P1 — Important Features

[ ] Telegram User Allowlist (allow_from)

nanobot: channels/base.py L59-82 — is_allowed() checks sender_id against allow_list
MimiClaw: No authentication; anyone can message the bot and consume API credits
Recommendation: Store allow_from list in NVS, filter in process_updates()

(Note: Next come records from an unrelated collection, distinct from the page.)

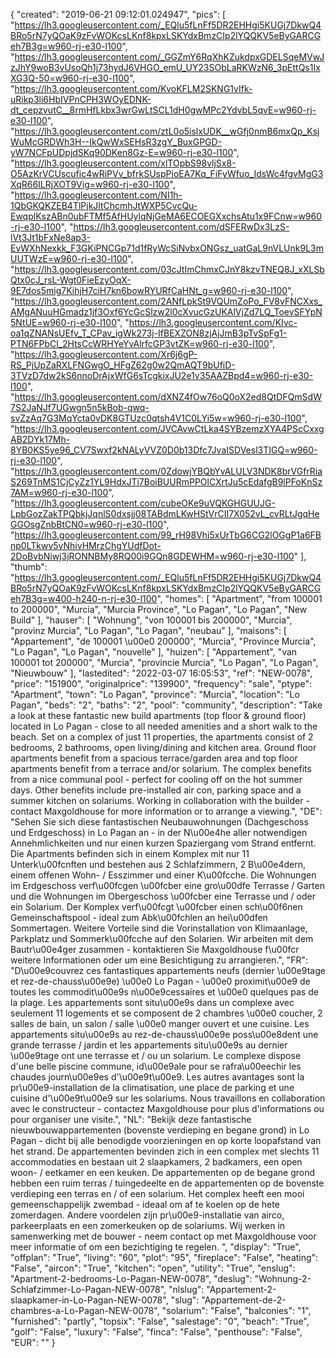 {
"created": "2019-06-21 09:12:01.024947",
"pics": [
"https://lh3.googleusercontent.com/_EQlu5fLnFf5DR2EHHgi5KUGj7DkwQ4BRo5rN7yQOaK9zFvWOKcsLKnf8kpxLSKYdxBmzCIp2lYQQKV5eByGARCGeh7B3g=w960-rj-e30-l100",
"https://lh3.googleusercontent.com/_GGZmY6RqXhKZukdpxGDELSqeMVwJzJhY9woB3vUsoQh1j73hydJ6VHGO_emU_UY23SObLaRKWzN6_3pEttQs1IxXG3Q-50=w960-rj-e30-l100",
"https://lh3.googleusercontent.com/KvoKFLM2SKNG1vIfk-uRikp3li6HbIVPnCPH3WOyEDNK-dt_cepzvutC__8rmHfLkbx3wrGwLtSCL1dH0gwMPc2YdvbL5qvE=w960-rj-e30-l100",
"https://lh3.googleusercontent.com/ztL0o5islxUDK__wGfj0nmB6mxQp_KsjWuMcGRDWh3H--IkQwWxSEHsR3zgY_BuxGPGD-yW7NCFpUDpjdSKq90DKen8Gz-E=w960-rj-e30-l100",
"https://lh3.googleusercontent.com/xlTOpbS98vljSx8-O5AzKrVCUscufic4wRiPVv_bfrkSUspPioEA7Kq_FiFyWfuo_IdsWc4fgvMgG3XqR66ILRjXOT9Vig=w960-rj-e30-l100",
"https://lh3.googleusercontent.com/NI1h-1QbGKQKZEB4TlPjkJltChcmhJtWXP5CvcQu-EwqplKszABn0ubFTMf5AfHUylqNjGeMA6ECOEGXxchsAtu1x9FCnw=w960-rj-e30-l100",
"https://lh3.googleusercontent.com/dSFERwDx3LzS-lVt3Jt1bFxNe8ap3-EvWXhNexkk_F3GKiPNCGp71d1fRyWcSiNvbxONGsz_uatGaL9nVLUnk9L3mUUTWzE=w960-rj-e30-l100",
"https://lh3.googleusercontent.com/03cJtImChmxCJnY8kzvTNEQ8J_xXLSbQtx0cJ_rsL-Wgt0FieEzyOqX-9E7dos5mig7KihjH7ciH7kn6bowRYURfCaHNt_g=w960-rj-e30-l100",
"https://lh3.googleusercontent.com/2ANfLpkSt9VQUmZoPo_FV8vFNCXxs_AMgANuuHGmadz1jf3Oxf6YcGcSlzw2l0cXvucGzUKAlVjZd7LQ_ToevSFYpN5NtUE=w960-rj-e30-l100",
"https://lh3.googleusercontent.com/KIvc-oa1qZNANsUEfv_T_CPav_igWk273j-IfBEXZON8zjAjJmB3pTvSpFg1-PTN6FPbCl_2HtsCcWRHYeYvAlrfcGP3vtZK=w960-rj-e30-l100",
"https://lh3.googleusercontent.com/Xr6j6gP-RS_PjUpZaRXLFNGwgO_HFgZ62g0w2QmAQT9bUfiD-3TVzD7dw2kS6nnoDrAjxWfG6sTcgkixJU2e1v35AAZBpd4=w960-rj-e30-l100",
"https://lh3.googleusercontent.com/dXNZ4fOw76oQ0oX2ed8QtDFQmSdW7S2JaNJf7UGwgn5n5kBob-qwq-svZzAq7G3MqYcta0vDK8GTUzc0qtsh4V1C0LYi5w=w960-rj-e30-l100",
"https://lh3.googleusercontent.com/JVCAvwCtLka4SYBzemzXYA4PScCxxgAB2DYk17Mh-8YB0KS5ye96_CV7Swxf2kNALyVVZ0D0b13Dfc7JvaISDVesl3TIGQ=w960-rj-e30-l100",
"https://lh3.googleusercontent.com/0ZdowjYBQbYvALULV3NDK8brVGfrRiaS269TnMS1CjCyZz1YL9HdxJTi7BoiBUURmPPOlCXrtJu5cEdafgB9lPFoKnSz7AM=w960-rj-e30-l100",
"https://lh3.googleusercontent.com/cubeOKe9uVQKGHGUUJG-LpbGozZakTPQbkjJqnlS0dxsjj08TABdmLKwHStVrCII7X052vL_cvRLtJgqHeGGOsgZnbBtCN0=w960-rj-e30-l100",
"https://lh3.googleusercontent.com/99_rH98Vhi5xUrTbG6CG2lOGgP1a6FBnp0LTkwv5vNhivHMrzChgYUdfDot-2DoBvbNiwj3jRONNBMy8RQ00i9GQn8GDEWHM=w960-rj-e30-l100"
],
"thumb": "https://lh3.googleusercontent.com/_EQlu5fLnFf5DR2EHHgi5KUGj7DkwQ4BRo5rN7yQOaK9zFvWOKcsLKnf8kpxLSKYdxBmzCIp2lYQQKV5eByGARCGeh7B3g=w400-h240-n-rj-e30-l100",
"homes": [
"Apartment",
"from 100001 to 200000",
"Murcia",
"Murcia Province",
"Lo Pagan",
"Lo Pagan",
"New Build"
],
"hauser": [
"Wohnung",
"von 100001 bis 200000",
"Murcia",
"provinz Murcia",
"Lo Pagan",
"Lo Pagan",
"neubau"
],
"maisons": [
"Appartement",
"de 100001 \u00e0 200000",
"Murcia",
"Province Murcia",
"Lo Pagan",
"Lo Pagan",
"nouvelle"
],
"huizen": [
"Appartement",
"van 100001 tot 200000",
"Murcia",
"provincie Murcia",
"Lo Pagan",
"Lo Pagan",
"Nieuwbouw"
],
"lastedited": "2022-03-07 16:05:53",
"ref": "NEW-0078",
"price": "151900",
"originalprice": "139900",
"frequency": "sale",
"ptype": "Apartment",
"town": "Lo Pagan",
"province": "Murcia",
"location": "Lo Pagan",
"beds": "2",
"baths": "2",
"pool": "community",
"description": "Take a look at these fantastic new build apartments (top floor &amp; ground floor)  located in Lo Pagan - close to all needed amenities and a short walk to the  beach. Set on a complex of just 11 properties, the apartments consist of 2  bedrooms, 2 bathrooms, open living/dining and kitchen area. Ground floor  apartments benefit from a spacious terrace/garden area and top floor  apartments benefit from a terrace and/or solarium. The complex benefits  from a nice communal pool - perfect for cooling off on the hot summer days.  Other benefits include pre-installed air con, parking space and a summer  kitchen on solariums. Working in collaboration with the builder - contact  Maxgoldhouse for more information or to arrange a viewing.",
"DE": "Sehen Sie sich diese fantastischen Neubauwohnungen (Dachgeschoss und Erdgeschoss) in Lo Pagan an - in der N\u00e4he aller notwendigen Annehmlichkeiten und nur einen kurzen Spaziergang vom Strand entfernt. Die Apartments befinden sich in einem Komplex mit nur 11 Unterk\u00fcnften und bestehen aus 2 Schlafzimmern, 2 B\u00e4dern, einem offenen Wohn- / Esszimmer und einer K\u00fcche. Die Wohnungen im Erdgeschoss verf\u00fcgen \u00fcber eine gro\u00dfe Terrasse / Garten und die Wohnungen im Obergeschoss \u00fcber eine Terrasse und / oder ein Solarium. Der Komplex verf\u00fcgt \u00fcber einen sch\u00f6nen Gemeinschaftspool - ideal zum Abk\u00fchlen an hei\u00dfen Sommertagen. Weitere Vorteile sind die Vorinstallation von Klimaanlage, Parkplatz und Sommerk\u00fcche auf den Solarien. Wir arbeiten mit dem Bautr\u00e4ger zusammen - kontaktieren Sie Maxgoldhouse f\u00fcr weitere Informationen oder um eine Besichtigung zu arrangieren.",
"FR": "D\u00e9couvrez ces fantastiques appartements neufs (dernier \u00e9tage et rez-de-chauss\u00e9e) \u00e0 Lo Pagan - \u00e0 proximit\u00e9 de toutes les commodit\u00e9s n\u00e9cessaires et \u00e0 quelques pas de la plage. Les appartements sont situ\u00e9s dans un complexe avec seulement 11 logements et se composent de 2 chambres \u00e0 coucher, 2 salles de bain, un salon / salle \u00e0 manger ouvert et une cuisine. Les appartements situ\u00e9s au rez-de-chauss\u00e9e poss\u00e8dent une grande terrasse / jardin et les appartements situ\u00e9s au dernier \u00e9tage ont une terrasse et / ou un solarium. Le complexe dispose d'une belle piscine commune, id\u00e9ale pour se rafra\u00eechir les chaudes journ\u00e9es d'\u00e9t\u00e9. Les autres avantages sont la pr\u00e9-installation de la climatisation, une place de parking et une cuisine d'\u00e9t\u00e9 sur les solariums. Nous travaillons en collaboration avec le constructeur - contactez Maxgoldhouse pour plus d'informations ou pour organiser une visite.",
"NL": "Bekijk deze fantastische nieuwbouwappartementen (bovenste verdieping en begane grond) in Lo Pagan - dicht bij alle benodigde voorzieningen en op korte loopafstand van het strand. De appartementen bevinden zich in een complex met slechts 11 accommodaties en bestaan uit 2 slaapkamers, 2 badkamers, een open woon- / eetkamer en een keuken. De appartementen op de begane grond hebben een ruim terras / tuingedeelte en de appartementen op de bovenste verdieping een terras en / of een solarium. Het complex heeft een mooi gemeenschappelijk zwembad - ideaal om af te koelen op de hete zomerdagen. Andere voordelen zijn pr\u00e9-installatie van airco, parkeerplaats en een zomerkeuken op de solariums. Wij werken in samenwerking met de bouwer - neem contact op met Maxgoldhouse voor meer informatie of om een bezichtiging te regelen. ",
"display": "True",
"offplan": "True",
"living": "60",
"plot": "95",
"fireplace": "False",
"heating": "False",
"aircon": "True",
"kitchen": "open",
"utility": "True",
"enslug": "Apartment-2-bedrooms-Lo-Pagan-NEW-0078",
"deslug": "Wohnung-2-Schlafzimmer-Lo-Pagan-NEW-0078",
"nlslug": "Appartement-2-slaapkamer-in-Lo-Pagan-NEW-0078",
"slug": "Appartement-de-2-chambres-a-Lo-Pagan-NEW-0078",
"solarium": "False",
"balconies": "1",
"furnished": "partly",
"topsix": "False",
"salestage": "0",
"beach": "True",
"golf": "False",
"luxury": "False",
"finca": "False",
"penthouse": "False",
"EUR": ""
}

[ ] Telegram Markdown to HTML Conversion

nanobot: channels/telegram.py L16-76 — _markdown_to_telegram_html() full converter: code blocks, inline code, bold, italic, links, strikethrough, lists
MimiClaw: Uses parse_mode: Markdown directly; special characters can cause send failures (has fallback to plain text)
Recommendation: Implement simplified Markdown-to-HTML converter, or switch to parse_mode: HTML

[ ] Telegram /start Command

nanobot: telegram.py L183-192 — handles /start command, replies with welcome message
MimiClaw: Not handled; /start is sent to Claude as a regular message

[ ] Telegram Media Handling (photos/voice/files)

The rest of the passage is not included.